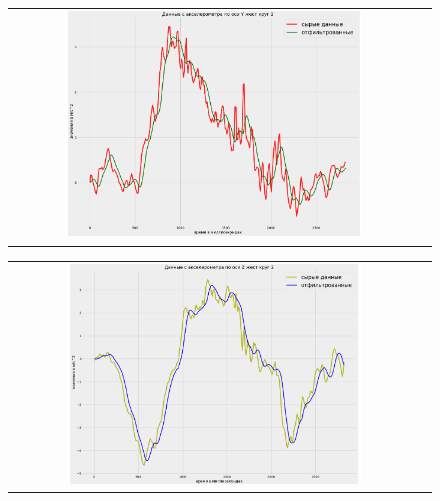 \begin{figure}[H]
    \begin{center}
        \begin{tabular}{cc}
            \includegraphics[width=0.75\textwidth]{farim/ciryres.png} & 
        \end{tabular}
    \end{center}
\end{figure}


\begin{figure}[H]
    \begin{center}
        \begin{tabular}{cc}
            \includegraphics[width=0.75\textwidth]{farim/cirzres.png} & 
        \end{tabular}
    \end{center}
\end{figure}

━━━━━━━━━━━━━━━━

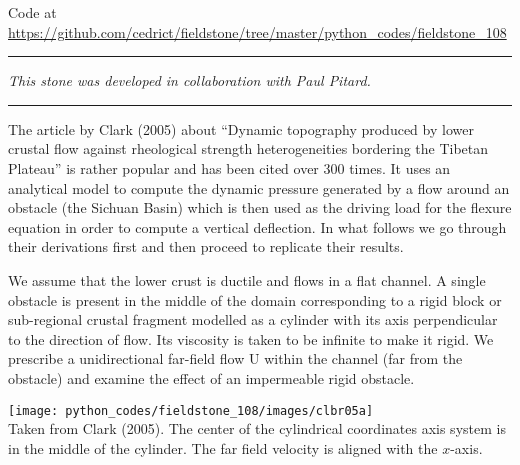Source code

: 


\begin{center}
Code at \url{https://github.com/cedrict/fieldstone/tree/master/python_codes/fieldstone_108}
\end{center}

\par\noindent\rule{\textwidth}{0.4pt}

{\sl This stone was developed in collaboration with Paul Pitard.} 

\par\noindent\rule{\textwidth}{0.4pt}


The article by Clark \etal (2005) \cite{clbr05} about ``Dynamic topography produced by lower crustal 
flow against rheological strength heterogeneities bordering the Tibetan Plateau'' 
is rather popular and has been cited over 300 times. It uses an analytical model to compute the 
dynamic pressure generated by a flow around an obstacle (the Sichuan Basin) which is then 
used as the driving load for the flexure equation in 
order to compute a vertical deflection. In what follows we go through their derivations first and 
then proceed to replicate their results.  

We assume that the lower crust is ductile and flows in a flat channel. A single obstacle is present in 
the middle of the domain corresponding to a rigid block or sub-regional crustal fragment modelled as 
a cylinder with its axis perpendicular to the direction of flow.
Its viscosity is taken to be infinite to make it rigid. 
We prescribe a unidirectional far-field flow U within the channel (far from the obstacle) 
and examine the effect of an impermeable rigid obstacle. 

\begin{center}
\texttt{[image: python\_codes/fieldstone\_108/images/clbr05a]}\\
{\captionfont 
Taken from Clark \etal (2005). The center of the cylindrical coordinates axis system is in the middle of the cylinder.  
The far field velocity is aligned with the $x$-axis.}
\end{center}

━━━━━━━━━━━━━━━━

* [EXERCISE DIRECTIONS]
Report only how many lines in the entries contain "compute".

* [ANSWER BELOW]
2